Quelles sont les problématiques liées aux conditions de vie dans les prisons ?

Dans les pays d’Afrique subsaharienne, comme l’Ouganda et le Kenya, la population a connu une croissance massive au cours des dernières décennies. Le nombre de personnes envoyées en prison a donc lui aussi fortement augmenté, et la capacité d’accueil des prisons n’a tout simplement pas suivi. Les prisons sont plus que surpeuplées. Cette surcharge exerce une pression sur toutes les ressources. Par conséquent, bien souvent, les prisonniers sont mal nourris et la nuit, ils ne peuvent pas toujours s’allonger dans leur cellule pour dormir. Le service pénitentiaire est constamment sous pression et ne dispose pas de fonds suffisants pour satisfaire les besoins des détenus.

Alexander en train de discuter avec un détenu. Photo : Andrew Philip

Alexander en train de discuter avec un détenu. Photo : Andrew Philip

Selon vous, comment les conditions de vie pourraient-elles changer à grande échelle ?

Pour moi, le point de départ consiste à s’assurer que seules les personnes qui doivent être détenues le soient.

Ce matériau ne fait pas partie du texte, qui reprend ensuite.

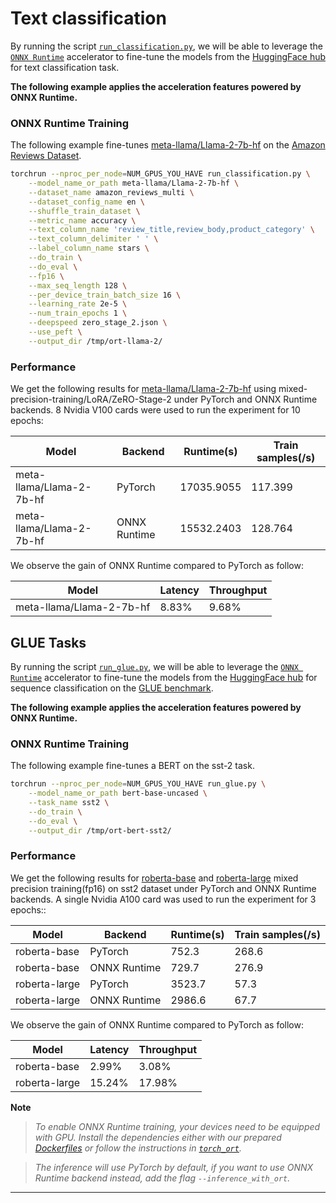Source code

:<!---
Copyright 2022 The HuggingFace Team. All rights reserved.

Licensed under the Apache License, Version 2.0 (the "License");
you may not use this file except in compliance with the License.
You may obtain a copy of the License at

    http://www.apache.org/licenses/LICENSE-2.0

Unless required by applicable law or agreed to in writing, software
distributed under the License is distributed on an "AS IS" BASIS,
WITHOUT WARRANTIES OR CONDITIONS OF ANY KIND, either express or implied.
See the License for the specific language governing permissions and
limitations under the License.
-->

# Text classification

By running the script [`run_classification.py`](https://github.com/huggingface/optimum/blob/main/examples/onnxruntime/training/text-classification/run_classification.py),
we will be able to leverage the [`ONNX Runtime`](https://github.com/microsoft/onnxruntime) accelerator to fine-tune the models from the
[HuggingFace hub](https://huggingface.co/models) for text classification task.


__The following example applies the acceleration features powered by ONNX Runtime.__


### ONNX Runtime Training

The following example fine-tunes [meta-llama/Llama-2-7b-hf](https://huggingface.co/meta-llama/Llama-2-7b-hf) on the [Amazon Reviews Dataset](https://huggingface.co/datasets/amazon_reviews_multi).

```bash
torchrun --nproc_per_node=NUM_GPUS_YOU_HAVE run_classification.py \
    --model_name_or_path meta-llama/Llama-2-7b-hf \
    --dataset_name amazon_reviews_multi \
    --dataset_config_name en \
    --shuffle_train_dataset \
    --metric_name accuracy \
    --text_column_name 'review_title,review_body,product_category' \
    --text_column_delimiter ' ' \
    --label_column_name stars \
    --do_train \
    --do_eval \
    --fp16 \
    --max_seq_length 128 \
    --per_device_train_batch_size 16 \
    --learning_rate 2e-5 \
    --num_train_epochs 1 \
    --deepspeed zero_stage_2.json \
    --use_peft \
    --output_dir /tmp/ort-llama-2/
```

### Performance

We get the following results for [meta-llama/Llama-2-7b-hf](https://huggingface.co/meta-llama/Llama-2-7b-hf) using mixed-precision-training/LoRA/ZeRO-Stage-2 under PyTorch and ONNX Runtime backends. 8 Nvidia V100 cards were used to run the
experiment for 10 epochs:

| Model                       | Backend      | Runtime(s)      | Train samples(/s)   |
| --------------------------- |------------- | --------------- | ------------------- |
| meta-llama/Llama-2-7b-hf    | PyTorch      | 17035.9055      | 117.399             |
| meta-llama/Llama-2-7b-hf    | ONNX Runtime | 15532.2403      | 128.764             |

We observe the gain of ONNX Runtime compared to PyTorch as follow:

| Model                     | Latency | Throughput |
| ------------------------- | ------- | ---------- |
| meta-llama/Llama-2-7b-hf  | 8.83%   | 9.68%      |

## GLUE Tasks

By running the script [`run_glue.py`](https://github.com/huggingface/optimum/blob/main/examples/onnxruntime/training/text-classification/run_glue.py),
we will be able to leverage the [`ONNX Runtime`](https://github.com/microsoft/onnxruntime) accelerator to fine-tune the models from the
[HuggingFace hub](https://huggingface.co/models) for sequence classification on the [GLUE benchmark](https://gluebenchmark.com/).


__The following example applies the acceleration features powered by ONNX Runtime.__


### ONNX Runtime Training

The following example fine-tunes a BERT on the sst-2 task.

```bash
torchrun --nproc_per_node=NUM_GPUS_YOU_HAVE run_glue.py \
    --model_name_or_path bert-base-uncased \
    --task_name sst2 \
    --do_train \
    --do_eval \
    --output_dir /tmp/ort-bert-sst2/
```

### Performance

We get the following results for [roberta-base](https://huggingface.co/roberta-base) and [roberta-large](https://huggingface.co/roberta-large)
mixed precision training(fp16) on sst2 dataset under PyTorch and ONNX Runtime backends. A single Nvidia A100 card was used to run the
experiment for 3 epochs::

| Model           | Backend      | Runtime(s) | Train samples(/s) |
| --------------- |------------- | ---------- | ----------------- |
| roberta-base    | PyTorch      | 752.3      | 268.6             |
| roberta-base    | ONNX Runtime | 729.7      | 276.9             |
| roberta-large   | PyTorch      | 3523.7     | 57.3              |
| roberta-large   | ONNX Runtime | 2986.6     | 67.7              |

We observe the gain of ONNX Runtime compared to PyTorch as follow:

| Model         | Latency | Throughput |
| ------------- | ------- | ---------- |
| roberta-base  | 2.99%   | 3.08%      |
| roberta-large | 15.24%  | 17.98%     |


__Note__
> *To enable ONNX Runtime training, your devices need to be equipped with GPU. Install the dependencies either with our prepared*
*[Dockerfiles](https://github.com/huggingface/optimum/blob/main/examples/onnxruntime/training/docker/) or follow the instructions*
*in [`torch_ort`](https://github.com/pytorch/ort/blob/main/torch_ort/docker/README.md).*

> *The inference will use PyTorch by default, if you want to use ONNX Runtime backend instead, add the flag `--inference_with_ort`.*
---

Bien qu’APP ait remporté des prix pour notre travail en matière de santé et d’éducation de base, nous nous sommes rendu compte que la majorité des personnes que nous servions ne seraient pas en prison si elles avaient eu accès à des services juridiques de qualité. Nous avons alors eu l’idée de former les prisonniers et le personnel pénitentiaire en droit, ce qui leur permettrait de préparer leur propre défense et celle d’autres prisonniers. Ceci a permis à de nombreux prisonniers d’être acquittés ou de bénéficier de peines plus légères, ce qui a contribué à réduire la surpopulation dans les prisons dans lesquelles nous travaillons. 

Nous pensons que les personnes qui attendent d’être jugées pour des délits mineurs ne devraient pas systématiquement être emprisonnées. 

Nous pensons également qu’il est important de mettre en avant toutes les choses positives qui se passent dans les prisons. Les services pénitentiaires font souvent les gros titres à cause des problèmes rencontrés, mais nous voulons honorer ceux qui font de belles choses. Nous voulons travailler avec des leaders qui veulent insuffler un changement, et leur dire : « Nous vous aiderons à mobiliser des ressources et un soutien. »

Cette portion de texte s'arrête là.